» HOW TO COMPLETE THIS TASK: Precise copying is required. Return the data below in full.

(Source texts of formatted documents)
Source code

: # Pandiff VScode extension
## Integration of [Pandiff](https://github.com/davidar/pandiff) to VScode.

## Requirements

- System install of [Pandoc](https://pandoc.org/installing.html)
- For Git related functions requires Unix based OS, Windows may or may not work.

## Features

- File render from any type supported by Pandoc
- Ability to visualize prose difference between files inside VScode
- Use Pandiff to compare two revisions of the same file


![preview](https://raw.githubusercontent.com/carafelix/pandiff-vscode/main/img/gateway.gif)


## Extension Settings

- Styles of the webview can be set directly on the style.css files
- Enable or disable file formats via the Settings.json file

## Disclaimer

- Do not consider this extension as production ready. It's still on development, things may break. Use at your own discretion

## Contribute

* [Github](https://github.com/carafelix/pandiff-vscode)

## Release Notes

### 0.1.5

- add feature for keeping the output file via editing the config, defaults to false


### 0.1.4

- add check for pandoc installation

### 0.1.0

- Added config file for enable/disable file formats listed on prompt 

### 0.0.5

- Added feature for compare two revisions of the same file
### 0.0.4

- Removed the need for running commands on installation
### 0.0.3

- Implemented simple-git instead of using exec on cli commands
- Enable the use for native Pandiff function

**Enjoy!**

» EXERCISE ANSWER:
Source code

: # Pandiff VScode extension
## Integration of [Pandiff](https://github.com/davidar/pandiff) to VScode.

## Requirements

- System install of [Pandoc](https://pandoc.org/installing.html)
- For Git related functions requires Unix based OS, Windows may or may not work.

## Features

- File render from any type supported by Pandoc
- Ability to visualize prose difference between files inside VScode
- Use Pandiff to compare two revisions of the same file


![preview](https://raw.githubusercontent.com/carafelix/pandiff-vscode/main/img/gateway.gif)


## Extension Settings

- Styles of the webview can be set directly on the style.css files
- Enable or disable file formats via the Settings.json file

## Disclaimer

- Do not consider this extension as production ready. It's still on development, things may break. Use at your own discretion

## Contribute

* [Github](https://github.com/carafelix/pandiff-vscode)

## Release Notes

### 0.1.5

- add feature for keeping the output file via editing the config, defaults to false


### 0.1.4

- add check for pandoc installation

### 0.1.0

- Added config file for enable/disable file formats listed on prompt 

### 0.0.5

- Added feature for compare two revisions of the same file
### 0.0.4

- Removed the need for running commands on installation
### 0.0.3

- Implemented simple-git instead of using exec on cli commands
- Enable the use for native Pandiff function

**Enjoy!**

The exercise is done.